Nachhaltige Entwicklung spaltet Staatengemeinschaft
Die Konferenz der UNO-Kommission für nachhaltige Entwicklung in New York ist ohne gemeinsame Schlusserklärung zu Ende gegangen. Die EU und die Schweiz wiesen den Entwurf zurück.
Er sei in verschiedenen Bereichen hinter frühere Beschlüsse zurückgegangen, erklärte die Schweizer Delegation. Sie ist enttäuscht, hofft aber auch, dass das Scheitern zur Chance wird.
Im Zentrum der Debatten der Kommission für nachhaltige Entwicklung (CSD) standen Energie, wirtschaftliche Entwicklung, Luftverschmutzung und Klimawandel. Zum Auftakt der Konferenz hatte UNO-Generalsekretär Ban Ki-moon die Delegationen aufgerufen, den Zusammenhang zwischen Industrialisierung, Energieverbrauch und Klimawandel zu anerkennen.

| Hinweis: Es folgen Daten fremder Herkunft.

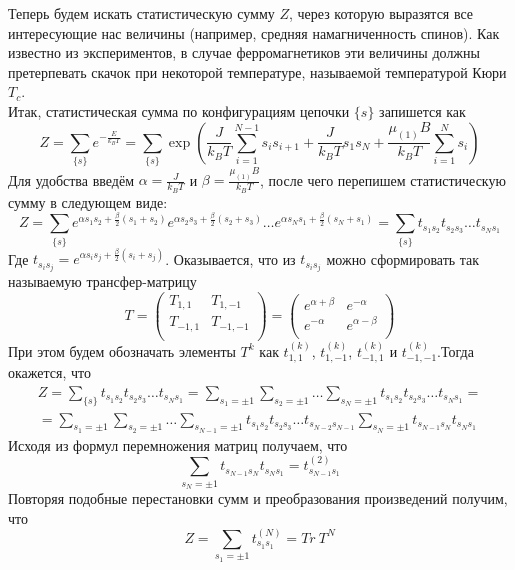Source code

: \documentclass[oneside,final,14pt]{extarticle}
\begin{document}
	\noindent Теперь будем искать статистическую сумму $Z$, через которую выразятся все интересующие нас величины (например, средняя намагниченность спинов). Как известно из экспериментов, в случае ферромагнетиков эти величины должны претерпевать скачок при некоторой температуре, называемой температурой Кюри $T_{c}$. \\
	
	\noindent Итак, статистическая сумма по конфигурациям цепочки $\{s\}$ запишется как
	$$Z=\sum_{\{s\}}e^{-\frac{E}{k_{B}T}}=\sum_{\{s\}}\exp\left(\frac{J}{k_{B}T}\sum_{i=1}^{N-1}s_{i}s_{i+1}+\frac{J}{k_{B}T}s_{1}s_{N}+\frac{\mu_{(1)}B}{k_{B}T}\sum_{i=1}^{N}s_{i}\right)$$
	Для удобства введём $\alpha=\frac{J}{k_{B}T}$ и $\beta=\frac{\mu_{(1)}B}{k_{B}T}$, после чего перепишем статистическую сумму в следующем виде:
	$$Z=\sum_{\{s\}}e^{\alpha s_{1}s_{2}+\frac{\beta}{2}(s_{1}+s_{2})}e^{\alpha s_{2}s_{3}+\frac{\beta}{2}(s_{2}+s_{3})}\ldots e^{\alpha s_{N}s_{1}+\frac{\beta}{2}(s_{N}+s_{1})}=\sum_{\{s\}}t_{s_{1}s_{2}}t_{s_{2}s_{3}}\ldots t_{s_{N}s_{1}}$$
	Где $t_{s_{i}s_{j}}=e^{\alpha s_{i}s_{j}+\frac{\beta}{2}(s_{i}+s_{j})}$. Оказывается, что из $t_{s_{i}s_{j}}$ можно сформировать так называемую трансфер-матрицу 
	$$T=
	\begin{pmatrix}
		T_{1, 1} & T_{1, -1} \\
		T_{-1, 1} & T_{-1, -1} \\
	\end{pmatrix}=
	\begin{pmatrix}
		e^{\alpha+\beta} & e^{-\alpha} \\
		e^{-\alpha} & e^{\alpha-\beta} \\
	\end{pmatrix}$$
	При этом будем обозначать элементы $T^{k}$ как $t^{(k)}_{1, 1}$, $t^{(k)}_{1, -1}$, $t^{(k)}_{-1, 1}$ и $t^{(k)}_{-1, -1}$.Тогда окажется, что 
	\begin{multline*}
		Z=\sum_{\{s\}}t_{s_{1}s_{2}}t_{s_{2}s_{3}}\ldots t_{s_{N}s_{1}}=\sum_{s_{1}=\pm 1}\sum_{s_{2}=\pm 1}\ldots\sum_{s_{N}=\pm 1}t_{s_{1}s_{2}}t_{s_{2}s_{3}}\ldots t_{s_{N}s_{1}}= \\= \sum_{s_{1}=\pm 1}\sum_{s_{2}=\pm 1}\ldots\sum_{s_{N-1}=\pm 1}t_{s_{1}s_{2}}t_{s_{2}s_{3}}\ldots t_{s_{N-2}s_{N-1}}\sum_{s_{N}=\pm 1}t_{s_{N-1}s_{N}}t_{s_{N}s_{1}}
	\end{multline*}
	Исходя из формул перемножения матриц получаем, что 
	$$\sum_{s_{N}=\pm 1}t_{s_{N-1}s_{N}}t_{s_{N}s_{1}}=t^{(2)}_{s_{N-1}s_{1}}$$
	Повторяя подобные перестановки сумм и преобразования произведений получим, что 
	$$Z=\sum_{s_{1}=\pm 1}t^{(N)}_{s_{1}s_{1}}=Tr \ T^{N}$$
\end{document}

Am meisten Konfrontationen gab es nach Angaben der Schweizer Delegation im Bereich Energie, wo erneuerbare Energien und Energie-Effizienz, die vor allem von Europa propagiert wurden, gegenüber Erdöl-Produzenten einen schweren Stand hatten.

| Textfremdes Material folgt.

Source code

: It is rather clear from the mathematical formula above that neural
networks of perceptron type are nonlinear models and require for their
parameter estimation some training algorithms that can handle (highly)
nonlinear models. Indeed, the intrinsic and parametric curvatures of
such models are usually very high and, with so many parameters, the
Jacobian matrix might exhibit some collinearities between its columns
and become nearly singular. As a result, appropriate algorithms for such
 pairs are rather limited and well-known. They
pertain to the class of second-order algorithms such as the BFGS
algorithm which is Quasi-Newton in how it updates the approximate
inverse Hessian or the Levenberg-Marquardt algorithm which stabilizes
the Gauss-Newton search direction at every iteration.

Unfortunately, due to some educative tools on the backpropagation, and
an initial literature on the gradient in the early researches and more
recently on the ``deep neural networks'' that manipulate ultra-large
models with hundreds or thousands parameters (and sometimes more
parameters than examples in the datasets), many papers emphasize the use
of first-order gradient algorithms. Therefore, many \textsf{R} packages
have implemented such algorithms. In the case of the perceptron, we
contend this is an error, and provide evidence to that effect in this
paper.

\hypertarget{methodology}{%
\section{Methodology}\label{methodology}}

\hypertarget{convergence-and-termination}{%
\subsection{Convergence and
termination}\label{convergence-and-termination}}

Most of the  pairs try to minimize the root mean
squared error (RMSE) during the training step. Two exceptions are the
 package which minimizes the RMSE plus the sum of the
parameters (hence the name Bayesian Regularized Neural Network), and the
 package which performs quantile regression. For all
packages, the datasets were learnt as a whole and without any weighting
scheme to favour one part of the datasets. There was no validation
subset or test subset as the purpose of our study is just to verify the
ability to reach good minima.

«Diese Session hätte einen Unterschied machen sollen. Es wäre wichtig gewesen, nicht nur frühere Aussagen zu wiederholen», sagte Franz Perrez von der Schweizer Delegation am Freitagabend gegenüber swissinfo. «Doch es gab in dem Entwurf des Schlussdokuments keine konkreten Ziele, keine Beschlüsse, die neue Aktivitäten ausgelöst hätten.»
Weckruf
Die Schweiz hofft aber, dass die Tatsache, dass es kein gemeinsames Schlussdokument gibt, wie ein Weckruf wirkt, der einen «gesunden Schock» auslösen und die CSD zum Umdenken bringen kann. «Das Schlimmste wäre gewesen, eine Erklärung zu verabschieden, die nicht einmal so weit geht wie frühere Texte», ergänzte Perrez.

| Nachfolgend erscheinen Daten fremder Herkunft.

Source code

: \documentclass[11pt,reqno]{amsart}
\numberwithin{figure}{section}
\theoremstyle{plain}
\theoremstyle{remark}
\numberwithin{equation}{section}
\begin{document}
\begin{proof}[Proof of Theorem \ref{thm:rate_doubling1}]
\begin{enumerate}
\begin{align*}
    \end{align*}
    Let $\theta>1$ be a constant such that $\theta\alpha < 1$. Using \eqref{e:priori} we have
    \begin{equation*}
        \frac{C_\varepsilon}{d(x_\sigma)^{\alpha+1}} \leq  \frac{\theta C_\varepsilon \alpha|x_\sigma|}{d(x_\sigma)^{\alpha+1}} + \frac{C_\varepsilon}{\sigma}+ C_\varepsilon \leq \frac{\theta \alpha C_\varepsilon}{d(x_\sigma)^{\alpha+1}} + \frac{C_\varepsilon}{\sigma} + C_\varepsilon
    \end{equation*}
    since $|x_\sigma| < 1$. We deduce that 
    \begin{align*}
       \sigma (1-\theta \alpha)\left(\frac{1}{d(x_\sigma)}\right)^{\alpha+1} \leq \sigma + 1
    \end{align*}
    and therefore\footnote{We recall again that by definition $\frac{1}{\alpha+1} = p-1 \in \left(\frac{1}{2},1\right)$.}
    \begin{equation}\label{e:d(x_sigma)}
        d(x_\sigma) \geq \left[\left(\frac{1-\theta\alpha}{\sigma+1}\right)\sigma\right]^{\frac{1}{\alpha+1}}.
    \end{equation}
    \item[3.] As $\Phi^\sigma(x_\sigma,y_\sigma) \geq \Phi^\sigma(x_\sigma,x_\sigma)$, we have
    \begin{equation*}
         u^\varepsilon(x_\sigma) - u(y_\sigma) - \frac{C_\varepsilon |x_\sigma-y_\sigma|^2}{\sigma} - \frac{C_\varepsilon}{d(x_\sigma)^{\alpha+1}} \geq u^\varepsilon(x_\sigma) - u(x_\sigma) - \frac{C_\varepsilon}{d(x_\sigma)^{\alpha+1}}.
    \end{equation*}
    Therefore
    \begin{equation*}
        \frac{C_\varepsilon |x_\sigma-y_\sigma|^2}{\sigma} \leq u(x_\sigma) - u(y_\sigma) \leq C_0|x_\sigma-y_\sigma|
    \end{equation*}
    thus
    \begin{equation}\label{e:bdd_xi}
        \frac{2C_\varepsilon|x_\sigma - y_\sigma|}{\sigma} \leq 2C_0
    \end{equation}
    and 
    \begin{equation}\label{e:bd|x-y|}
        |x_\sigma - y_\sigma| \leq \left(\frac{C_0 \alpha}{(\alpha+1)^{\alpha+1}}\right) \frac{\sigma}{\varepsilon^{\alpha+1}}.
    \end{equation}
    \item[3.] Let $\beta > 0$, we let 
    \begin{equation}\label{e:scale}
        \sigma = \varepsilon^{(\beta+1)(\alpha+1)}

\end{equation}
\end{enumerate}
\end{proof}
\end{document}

Am gleichen Strick gezogen wie die Schweiz hatten neben den 27 EU-Staaten auch Norwegen und Island, die auf einer klaren politischen Aussage beharrt hatten. Dem Entwurf des Schlussdokuments im Namen der G-77-Staaten (Entwicklungsländer) und Chinas zugestimmt hatte Pakistan, ebenso die USA. Diese Staaten wollen keine konkreten Hinweise darauf, dass menschliche Aktivitäten den Klimawandel verursachen.
Die Energiefrage
Die Schweiz hatte vor allem mehr politischen Willen für den Einsatz umweltfreundlicher Energien gefordert. Aus ihrer Sicht ist klar, dass der Klimawandel, die «grösste Herausforderung der Menschheit», nur mit einer nachhaltigen, die Umwelt schonenden Entwicklung gestoppt werden kann.
Die Delegation war mit dem Ziel nach New York gefahren, dass die Konferenz sich klar dazu bekennen sollte, dass Energieverbrauch, wirtschaftliche Entwicklung und Klimahandel eng zusammen hängen.
Gemeinsame Lösungen
Sie hatte sich ein starkes Signal zur Unterstützung der erneuerbaren Energien und der Energie-Effizienz erhofft. Und eine klare Aussage, dass saubere Energie ein Schlüsselfaktor ist im Kampf gegen den Klimawandel.
Um die Millenniumsziele wie die Verringerung der Armut zu erreichen, brauche es eine weitere industrielle Entwicklung, aber diese müsse auf den Prinzipien der Nachhaltigkeit fussen.
Und es brauche gemeinsame Anstrengungen, oder, wie es Thomas Kolly, Chef der Abteilung Internationales im Bundesamt für Umwelt (BAFU), mit den Worten von Friedrich Dürrenmatt ausdrückte: «Was alle gemeinsam betrifft, kann nur von allen gemeinsam gelöst werden.»
Enttäuschte Erwartungen
Doch der Entwurf für das Schlussdokument erfüllte die Erwartungen der Schweizer Delegation schliesslich in keiner Weise. Und konsequenterweise wies sie den Text zurück.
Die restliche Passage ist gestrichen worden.